◆ **Problem to work on**:
Which lines in the data below contain the word "Governance"? Copy each of them.

#### Material for this exercise

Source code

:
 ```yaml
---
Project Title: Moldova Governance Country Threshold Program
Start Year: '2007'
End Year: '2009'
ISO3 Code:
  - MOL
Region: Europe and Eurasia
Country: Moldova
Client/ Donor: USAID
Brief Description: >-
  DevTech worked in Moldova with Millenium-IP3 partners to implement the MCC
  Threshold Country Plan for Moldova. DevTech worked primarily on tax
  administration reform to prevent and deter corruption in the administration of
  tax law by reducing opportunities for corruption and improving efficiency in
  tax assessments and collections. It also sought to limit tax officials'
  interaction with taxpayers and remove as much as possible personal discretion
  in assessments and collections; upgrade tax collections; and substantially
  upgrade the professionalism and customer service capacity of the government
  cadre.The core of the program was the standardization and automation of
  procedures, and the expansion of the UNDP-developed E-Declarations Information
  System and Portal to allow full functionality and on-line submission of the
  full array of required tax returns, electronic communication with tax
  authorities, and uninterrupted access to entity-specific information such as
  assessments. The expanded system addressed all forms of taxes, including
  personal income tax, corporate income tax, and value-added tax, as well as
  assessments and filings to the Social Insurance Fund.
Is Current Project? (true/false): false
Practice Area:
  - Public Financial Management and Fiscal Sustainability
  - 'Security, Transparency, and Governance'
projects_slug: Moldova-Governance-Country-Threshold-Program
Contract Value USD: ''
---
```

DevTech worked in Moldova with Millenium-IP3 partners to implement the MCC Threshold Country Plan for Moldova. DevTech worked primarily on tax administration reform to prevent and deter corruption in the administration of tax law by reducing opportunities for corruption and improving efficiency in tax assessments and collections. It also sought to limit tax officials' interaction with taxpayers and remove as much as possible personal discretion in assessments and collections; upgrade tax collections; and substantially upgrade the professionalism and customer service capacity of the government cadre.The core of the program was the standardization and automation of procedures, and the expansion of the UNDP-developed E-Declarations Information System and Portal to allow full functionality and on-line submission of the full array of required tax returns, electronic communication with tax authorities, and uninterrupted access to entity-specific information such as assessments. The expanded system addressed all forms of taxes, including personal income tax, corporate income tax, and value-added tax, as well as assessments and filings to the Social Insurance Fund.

########

◆ **Exercise output**:
Project Title: Moldova Governance Country Threshold Program
  - 'Security, Transparency, and Governance'
projects_slug: Moldova-Governance-Country-Threshold-Program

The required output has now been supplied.